** SOURCE MATERIAL follows **

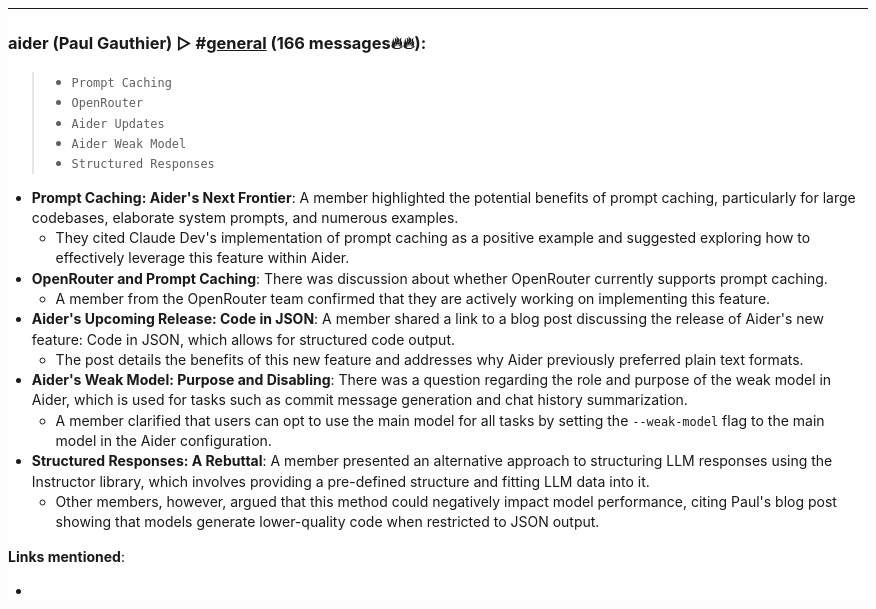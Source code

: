 
  

---



### **aider (Paul Gauthier) ▷ #[general](https://discord.com/channels/1131200896827654144/1131200896827654149/1273719767756312642)** (166 messages🔥🔥): 

> - `Prompt Caching`
> - `OpenRouter`
> - `Aider Updates`
> - `Aider Weak Model`
> - `Structured Responses` 


- **Prompt Caching: Aider's Next Frontier**: A member highlighted the potential benefits of prompt caching, particularly for large codebases, elaborate system prompts, and numerous examples.
   - They cited Claude Dev's implementation of prompt caching as a positive example and suggested exploring how to effectively leverage this feature within Aider.
- **OpenRouter and Prompt Caching**: There was discussion about whether OpenRouter currently supports prompt caching.
   - A member from the OpenRouter team confirmed that they are actively working on implementing this feature.
- **Aider's Upcoming Release: Code in JSON**: A member shared a link to a blog post discussing the release of Aider's new feature: Code in JSON, which allows for structured code output.
   - The post details the benefits of this new feature and addresses why Aider previously preferred plain text formats.
- **Aider's Weak Model: Purpose and Disabling**: There was a question regarding the role and purpose of the weak model in Aider, which is used for tasks such as commit message generation and chat history summarization.
   - A member clarified that users can opt to use the main model for all tasks by setting the `--weak-model` flag to the main model in the Aider configuration.
- **Structured Responses:  A Rebuttal**: A member presented an alternative approach to structuring LLM responses using the Instructor library, which involves providing a pre-defined structure and fitting LLM data into it.
   - Other members, however, argued that this method could negatively impact model performance, citing Paul's blog post showing that models generate lower-quality code when restricted to JSON output.


<div class="linksMentioned">

<strong>Links mentioned</strong>:

<ul>
<li>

** End of SOURCE MATERIAL **

# WORK REQUEST
Please transcribe, word for word, every line from the first line of the records above through the line containing "- They cited", and leave out any pictures.

# FINAL ANSWER
Source code

: 
  

---



### **aider (Paul Gauthier) ▷ #[general](https://discord.com/channels/1131200896827654144/1131200896827654149/1273719767756312642)** (166 messages🔥🔥): 

> - `Prompt Caching`
> - `OpenRouter`
> - `Aider Updates`
> - `Aider Weak Model`
> - `Structured Responses` 


- **Prompt Caching: Aider's Next Frontier**: A member highlighted the potential benefits of prompt caching, particularly for large codebases, elaborate system prompts, and numerous examples.
   - They cited Claude Dev's implementation of prompt caching as a positive example and suggested exploring how to effectively leverage this feature within Aider.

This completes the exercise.